451PD - Osimertinib at 80 mg for refractory leptomeningeal metastases in T790M-positive EGFR-mutant non-small cell lung cancer

Date 17 December 2016
Event ESMO Asia 2016 Congress
Session Thoracic cancers
Topics Anticancer agents
Biomarkers
Non-Small-Cell Lung Cancer, Metastatic
Presenter Akito Hata
Citation Annals of Oncology (2016) 27 (suppl_9): ix139-ix156. 10.1093/annonc/mdw594
Authors A. Hata1, S. Nanjo2, C. Okuda1, R. Kaji1, K. Masago1, S. Fujita1, K. Irie3, H. Okada3, H. Okada3, H. Okada4, S. Fukushima5, N. Katakami1
  • 1Division Of Integrated Oncology, Institute of Biomedical Research and Innovation, 650-0047 - Kobe/JP
  • 2Division Of Integrated Oncology, Institute of Biomedical Research and Innovation, Kobe/JP
  • 3Department Of Pharmacology, Institute of Biomedical Research and Innovation, 650-0047 - Kobe/JP
  • 4Department Of Medical Oncology, Kobe Minimally Invasive Cancer Center, 650-0047 - Kobe/JP
  • 5Department Of Pharmaceutics, Faculty Of Pharmaceutical Science, Kobe Gakuin University, 650-0046 - Kobe/JP

Abstract

Background

There are quite few therapeutic options for refractory leptomeningeal metastases (LM) after failure to classical epidermal growth factor receptor-tyrosine kinase inhibitors (EGFR-TKIs), and prognosis is extremely poor in those with such LM. Preclinical data and clinical data at 160 mg have suggested promising efficacy of Osimertinib (Osime) for refractory LM, but almost no clinical data at 80 mg, which is approved standard dose.

Methods

This is a prospective pilot study.
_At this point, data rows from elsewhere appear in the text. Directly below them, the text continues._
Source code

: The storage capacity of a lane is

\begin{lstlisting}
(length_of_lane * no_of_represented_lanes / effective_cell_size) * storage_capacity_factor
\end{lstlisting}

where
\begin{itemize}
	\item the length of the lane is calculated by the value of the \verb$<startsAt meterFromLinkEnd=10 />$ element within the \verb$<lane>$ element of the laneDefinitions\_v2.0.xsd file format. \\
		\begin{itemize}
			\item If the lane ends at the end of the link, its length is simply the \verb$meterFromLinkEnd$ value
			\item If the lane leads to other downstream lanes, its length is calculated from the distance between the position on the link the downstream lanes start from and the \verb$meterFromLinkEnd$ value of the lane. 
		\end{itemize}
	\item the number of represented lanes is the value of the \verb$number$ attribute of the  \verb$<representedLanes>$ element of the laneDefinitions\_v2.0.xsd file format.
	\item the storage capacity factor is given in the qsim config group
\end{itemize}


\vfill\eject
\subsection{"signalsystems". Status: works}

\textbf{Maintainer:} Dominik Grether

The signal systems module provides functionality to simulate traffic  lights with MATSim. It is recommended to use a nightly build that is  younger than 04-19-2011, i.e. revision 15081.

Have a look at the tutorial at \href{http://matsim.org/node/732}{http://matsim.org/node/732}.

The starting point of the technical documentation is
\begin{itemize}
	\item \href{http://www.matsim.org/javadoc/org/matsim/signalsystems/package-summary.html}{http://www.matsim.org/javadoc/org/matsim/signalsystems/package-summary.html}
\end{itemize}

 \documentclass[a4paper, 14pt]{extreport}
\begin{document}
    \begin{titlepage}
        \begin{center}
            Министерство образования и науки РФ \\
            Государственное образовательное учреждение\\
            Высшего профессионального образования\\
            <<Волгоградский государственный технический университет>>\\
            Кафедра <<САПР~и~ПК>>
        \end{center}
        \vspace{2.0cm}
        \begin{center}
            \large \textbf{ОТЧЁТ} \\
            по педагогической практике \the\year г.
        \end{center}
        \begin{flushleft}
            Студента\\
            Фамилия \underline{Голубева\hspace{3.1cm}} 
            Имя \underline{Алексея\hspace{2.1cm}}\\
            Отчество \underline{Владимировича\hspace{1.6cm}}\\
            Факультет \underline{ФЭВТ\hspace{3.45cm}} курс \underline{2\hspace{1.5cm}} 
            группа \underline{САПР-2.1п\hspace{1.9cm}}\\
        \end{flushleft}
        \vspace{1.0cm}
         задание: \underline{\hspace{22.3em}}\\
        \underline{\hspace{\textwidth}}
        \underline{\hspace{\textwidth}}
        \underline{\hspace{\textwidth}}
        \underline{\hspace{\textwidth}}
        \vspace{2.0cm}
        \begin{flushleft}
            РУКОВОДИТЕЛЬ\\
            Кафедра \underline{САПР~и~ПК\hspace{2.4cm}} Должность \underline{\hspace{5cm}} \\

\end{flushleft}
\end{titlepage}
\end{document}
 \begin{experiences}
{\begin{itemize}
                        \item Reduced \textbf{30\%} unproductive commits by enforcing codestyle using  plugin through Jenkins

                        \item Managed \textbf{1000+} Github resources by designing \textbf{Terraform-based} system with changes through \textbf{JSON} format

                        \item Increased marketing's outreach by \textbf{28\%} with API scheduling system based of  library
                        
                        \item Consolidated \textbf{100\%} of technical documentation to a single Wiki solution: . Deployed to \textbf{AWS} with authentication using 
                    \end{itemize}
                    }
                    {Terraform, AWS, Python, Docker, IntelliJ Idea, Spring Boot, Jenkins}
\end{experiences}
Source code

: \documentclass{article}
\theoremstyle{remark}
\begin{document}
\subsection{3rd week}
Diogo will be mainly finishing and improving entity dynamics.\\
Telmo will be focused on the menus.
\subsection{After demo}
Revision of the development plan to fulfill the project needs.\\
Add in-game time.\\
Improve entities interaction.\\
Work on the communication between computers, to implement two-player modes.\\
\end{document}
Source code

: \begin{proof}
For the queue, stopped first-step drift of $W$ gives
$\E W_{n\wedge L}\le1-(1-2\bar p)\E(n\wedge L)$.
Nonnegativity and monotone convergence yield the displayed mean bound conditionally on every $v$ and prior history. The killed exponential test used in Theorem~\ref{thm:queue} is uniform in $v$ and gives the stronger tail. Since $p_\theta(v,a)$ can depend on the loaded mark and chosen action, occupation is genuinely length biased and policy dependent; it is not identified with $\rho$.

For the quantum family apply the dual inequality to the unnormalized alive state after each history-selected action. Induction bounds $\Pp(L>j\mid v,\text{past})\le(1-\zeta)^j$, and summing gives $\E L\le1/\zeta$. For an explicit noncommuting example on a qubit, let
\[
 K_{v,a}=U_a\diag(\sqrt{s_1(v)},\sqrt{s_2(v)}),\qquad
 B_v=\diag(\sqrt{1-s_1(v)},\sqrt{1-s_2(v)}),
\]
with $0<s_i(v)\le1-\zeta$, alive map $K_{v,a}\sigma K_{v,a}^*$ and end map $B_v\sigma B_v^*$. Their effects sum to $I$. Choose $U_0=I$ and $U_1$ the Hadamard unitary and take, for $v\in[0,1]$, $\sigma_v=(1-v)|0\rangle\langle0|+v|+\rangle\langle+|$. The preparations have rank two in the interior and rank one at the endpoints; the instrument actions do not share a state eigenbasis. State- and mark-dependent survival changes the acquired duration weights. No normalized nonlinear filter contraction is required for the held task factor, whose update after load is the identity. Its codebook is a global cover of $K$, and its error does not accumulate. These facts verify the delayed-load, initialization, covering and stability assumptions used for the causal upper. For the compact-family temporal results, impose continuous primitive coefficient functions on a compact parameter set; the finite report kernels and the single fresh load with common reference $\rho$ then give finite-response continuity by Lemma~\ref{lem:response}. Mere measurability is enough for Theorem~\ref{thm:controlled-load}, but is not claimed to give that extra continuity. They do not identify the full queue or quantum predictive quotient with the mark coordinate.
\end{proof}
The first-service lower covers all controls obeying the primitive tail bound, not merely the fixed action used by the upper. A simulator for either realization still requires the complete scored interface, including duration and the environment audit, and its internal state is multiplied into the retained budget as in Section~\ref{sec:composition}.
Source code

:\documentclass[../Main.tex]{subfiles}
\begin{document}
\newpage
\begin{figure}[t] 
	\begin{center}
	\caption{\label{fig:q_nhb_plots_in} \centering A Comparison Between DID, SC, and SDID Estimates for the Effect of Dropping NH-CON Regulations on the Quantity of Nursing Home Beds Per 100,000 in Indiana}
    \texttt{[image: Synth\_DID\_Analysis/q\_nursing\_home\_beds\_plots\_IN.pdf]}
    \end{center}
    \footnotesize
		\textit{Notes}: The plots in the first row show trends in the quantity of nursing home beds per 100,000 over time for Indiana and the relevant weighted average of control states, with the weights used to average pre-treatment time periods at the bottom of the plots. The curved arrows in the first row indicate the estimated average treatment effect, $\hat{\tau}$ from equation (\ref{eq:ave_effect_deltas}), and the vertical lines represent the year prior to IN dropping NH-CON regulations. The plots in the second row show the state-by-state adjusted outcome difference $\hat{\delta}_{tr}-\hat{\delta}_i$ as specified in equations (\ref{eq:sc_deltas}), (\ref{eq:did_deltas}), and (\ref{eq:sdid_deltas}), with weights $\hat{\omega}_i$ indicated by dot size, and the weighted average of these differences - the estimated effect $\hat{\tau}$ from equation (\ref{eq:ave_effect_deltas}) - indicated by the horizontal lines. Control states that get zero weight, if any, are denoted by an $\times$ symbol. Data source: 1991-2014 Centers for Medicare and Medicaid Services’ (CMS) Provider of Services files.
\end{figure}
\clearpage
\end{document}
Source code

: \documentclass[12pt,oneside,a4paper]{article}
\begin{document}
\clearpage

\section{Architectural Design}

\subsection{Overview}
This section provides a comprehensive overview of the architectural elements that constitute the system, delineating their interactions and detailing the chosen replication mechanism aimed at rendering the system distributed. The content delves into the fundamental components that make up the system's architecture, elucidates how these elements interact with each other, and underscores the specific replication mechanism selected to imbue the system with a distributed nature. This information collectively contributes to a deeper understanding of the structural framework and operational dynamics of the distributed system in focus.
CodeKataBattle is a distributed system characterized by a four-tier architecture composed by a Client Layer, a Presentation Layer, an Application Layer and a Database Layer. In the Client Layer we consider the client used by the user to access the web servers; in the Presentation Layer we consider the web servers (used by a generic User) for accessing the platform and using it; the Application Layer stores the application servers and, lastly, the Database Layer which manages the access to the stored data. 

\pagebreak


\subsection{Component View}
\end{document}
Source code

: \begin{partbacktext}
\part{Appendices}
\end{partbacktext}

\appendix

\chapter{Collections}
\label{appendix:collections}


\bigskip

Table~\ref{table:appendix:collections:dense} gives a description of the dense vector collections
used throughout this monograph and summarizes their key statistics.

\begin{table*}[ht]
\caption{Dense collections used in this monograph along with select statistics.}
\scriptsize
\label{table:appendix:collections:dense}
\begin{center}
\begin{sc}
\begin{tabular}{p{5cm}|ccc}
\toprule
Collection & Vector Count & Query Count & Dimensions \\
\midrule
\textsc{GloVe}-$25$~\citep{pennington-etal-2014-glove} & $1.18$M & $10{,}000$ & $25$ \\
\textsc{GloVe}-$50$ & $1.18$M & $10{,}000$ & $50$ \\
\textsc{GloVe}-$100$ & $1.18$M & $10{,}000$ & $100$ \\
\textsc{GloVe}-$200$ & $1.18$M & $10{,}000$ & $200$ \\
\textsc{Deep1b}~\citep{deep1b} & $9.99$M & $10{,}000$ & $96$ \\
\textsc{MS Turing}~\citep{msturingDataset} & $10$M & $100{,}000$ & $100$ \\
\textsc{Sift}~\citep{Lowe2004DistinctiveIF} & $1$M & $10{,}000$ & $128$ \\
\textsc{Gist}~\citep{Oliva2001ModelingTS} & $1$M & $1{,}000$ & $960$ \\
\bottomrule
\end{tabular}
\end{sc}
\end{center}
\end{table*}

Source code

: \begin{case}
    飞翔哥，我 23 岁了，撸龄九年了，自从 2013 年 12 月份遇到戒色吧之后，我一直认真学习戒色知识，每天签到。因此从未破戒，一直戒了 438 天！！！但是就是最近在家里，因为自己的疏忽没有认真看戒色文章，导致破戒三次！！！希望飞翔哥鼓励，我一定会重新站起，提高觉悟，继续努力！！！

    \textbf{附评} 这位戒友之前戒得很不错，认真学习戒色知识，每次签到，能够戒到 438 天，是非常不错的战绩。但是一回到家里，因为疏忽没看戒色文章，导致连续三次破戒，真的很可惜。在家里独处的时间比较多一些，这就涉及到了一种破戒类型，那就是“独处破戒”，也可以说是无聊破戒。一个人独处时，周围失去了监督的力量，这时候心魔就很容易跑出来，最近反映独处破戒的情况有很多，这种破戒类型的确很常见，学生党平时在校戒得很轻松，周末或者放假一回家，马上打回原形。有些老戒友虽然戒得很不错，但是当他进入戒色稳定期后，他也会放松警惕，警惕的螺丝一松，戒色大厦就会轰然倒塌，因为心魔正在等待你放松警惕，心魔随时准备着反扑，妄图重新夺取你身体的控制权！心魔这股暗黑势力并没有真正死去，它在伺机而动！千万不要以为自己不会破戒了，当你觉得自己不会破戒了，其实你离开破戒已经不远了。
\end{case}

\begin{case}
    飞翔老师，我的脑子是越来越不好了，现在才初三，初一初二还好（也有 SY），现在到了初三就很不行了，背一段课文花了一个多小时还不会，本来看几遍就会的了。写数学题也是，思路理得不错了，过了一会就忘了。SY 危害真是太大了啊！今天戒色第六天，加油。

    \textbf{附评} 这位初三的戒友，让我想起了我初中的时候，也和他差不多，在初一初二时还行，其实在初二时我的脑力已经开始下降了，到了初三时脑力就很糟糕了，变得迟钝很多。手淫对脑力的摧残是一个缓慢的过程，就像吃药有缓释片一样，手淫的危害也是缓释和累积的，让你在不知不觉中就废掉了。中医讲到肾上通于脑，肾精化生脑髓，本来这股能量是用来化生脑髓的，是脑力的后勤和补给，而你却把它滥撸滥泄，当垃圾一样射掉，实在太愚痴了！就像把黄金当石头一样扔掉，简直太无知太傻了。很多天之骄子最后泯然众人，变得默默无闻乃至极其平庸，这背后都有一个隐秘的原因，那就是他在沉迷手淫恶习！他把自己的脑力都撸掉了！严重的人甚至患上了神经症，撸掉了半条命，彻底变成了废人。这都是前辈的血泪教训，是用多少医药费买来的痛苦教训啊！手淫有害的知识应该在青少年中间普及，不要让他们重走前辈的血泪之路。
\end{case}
We enrolled patients with T790M who were suspected of LM after failure to classical EGFR-TKIs. After 2-4 weeks from initiation of 80 mg Osime, magnetic resonance imaging and lumbar puncture were repeatedly done, and we evaluated radiographical, cytological, and EGFR mutational findings. T790M quantitative analysis was performed in cerebrospinal fluid (CSF). CSF penetration of Osime was estimated, based on plasma and CSF concentrations.

Results

We investigated total 10 patients (4 definitive and 6 possible LM cases) since Osime was approved in Japan (April 2016). Malignant cells and sensitive mutations were confirmed in CSF of all definitive cases. In 2 of 4 definitive cases with T790M in both CNS (central nervous system) and extra-CNS, Osime was markedly effective in both CNS and extra-CNS, resulting in disapearance of sensitive mutations and T790M in CSF, radiographical response, and performance status improvement. In 2 definitive cases with T790M in extra-CNS without T790M in CSF, sensitive mutations in CSF did not disapear by Osime. Disease control of both CNS and extra-CNS was obtained in one case, whereas Osime was ineffective in CNS, despite being effective in lung lesions in another case. Neither sensitive mutations nor T790M in CSF were detected in 6 possible cases with T790M in extra-CNS. Osime has controlled both CNS and extra-CNS diseases in all these 6 patients. Immature results of plasma and CSF concentrations estimated CSF penetration rate of Osime to be approximately one-tenth.

Conclusions

Osime at 80 mg could be an therapeutic option for refractory LM after failure to classical EGFR-TKIs. It might be more effective in CSF T790M-positive cases. We will present mature results of CSF, plasma concentrations, and CSF penetration rate of Osime.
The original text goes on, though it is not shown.